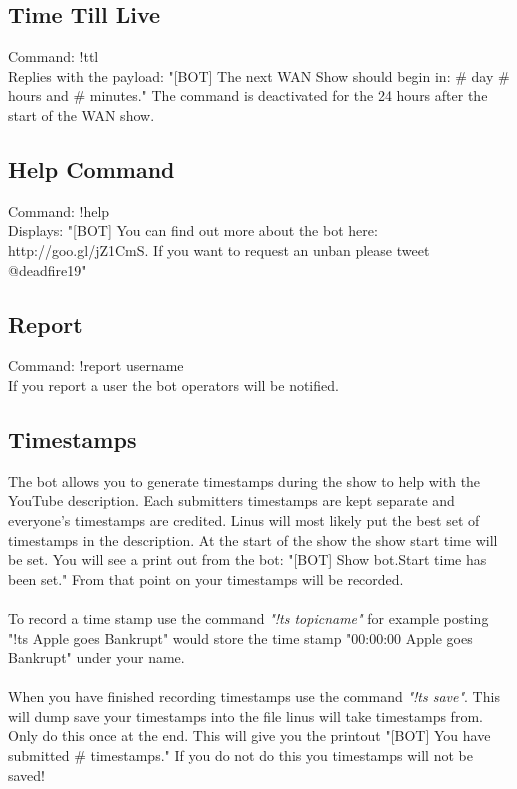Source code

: \documentclass[10pt]{article}
\begin{document}
\subsection{Time Till Live}
Command: !ttl\\
Replies with the payload: "[BOT] The next WAN Show should begin in: \# day \# hours and \# minutes."
The command is deactivated for the 24 hours after the start of the WAN show.
\subsection{Help Command}
Command: !help\\
Displays: "[BOT] You can find out more about the bot here: http://goo.gl/jZ1CmS. If you want to request an unban please tweet @deadfire19"
\subsection{Report}
Command: !report username\\
If you report a user the bot operators will be notified.
\subsection{Timestamps}
The bot allows you to generate timestamps during the show to help with the YouTube description. Each submitters timestamps are kept separate and everyone's timestamps are credited. Linus will most likely put the best set of timestamps in the description. At the start of the show the show start time will be set. You will see a print out from the bot: "[BOT] Show bot.Start time has been set." From that point on your timestamps will be recorded.\\\\
 
To record a time stamp use the command \emph{"!ts topicname"} for example posting  "!ts Apple goes Bankrupt" would store the time stamp "00:00:00 Apple goes Bankrupt" under your name.
 \\\\
When you have finished recording timestamps use the command \emph{"!ts save"}. This will dump save your timestamps into the file linus will take timestamps from. Only do this once at the end. This will give you the printout "[BOT] You have submitted \# timestamps." If you do not do this you timestamps will not be saved!
\end{document}
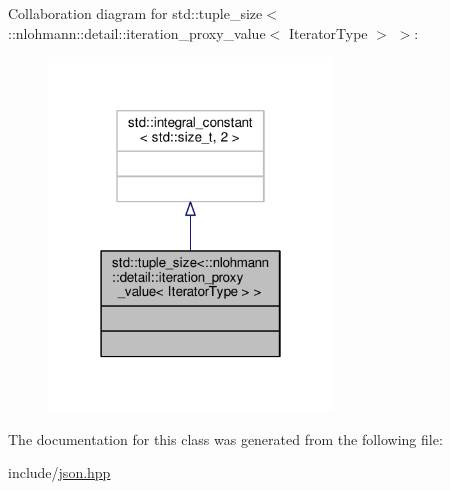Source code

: Collaboration diagram for std\+:\+:tuple\+\_\+size$<$\+:\+:nlohmann\+:\+:detail\+:\+:iteration\+\_\+proxy\+\_\+value$<$ Iterator\+Type $>$ $>$\+:
\nopagebreak
\begin{figure}[H]
\begin{center}
\leavevmode
\includegraphics[width=214pt]{classstd_1_1tuple__size_3_1_1nlohmann_1_1detail_1_1iteration__proxy__value_3_01IteratorType_01_4_01_4__coll__graph}
\end{center}
\end{figure}


The documentation for this class was generated from the following file\+:\begin{DoxyCompactItemize}
\item 
include/\hyperlink{json_8hpp}{json.\+hpp}\end{DoxyCompactItemize}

(WORK ORDER):
Copy out every line of the listing where the word "with" occurs.

(SOLUTION):
Replies with the payload: "[BOT] The next WAN Show should begin in: \# day \# hours and \# minutes."
The bot allows you to generate timestamps during the show to help with the YouTube description. Each submitters timestamps are kept separate and everyone's timestamps are credited. Linus will most likely put the best set of timestamps in the description. At the start of the show the show start time will be set. You will see a print out from the bot: "[BOT] Show bot.Start time has been set." From that point on your timestamps will be recorded.\\\\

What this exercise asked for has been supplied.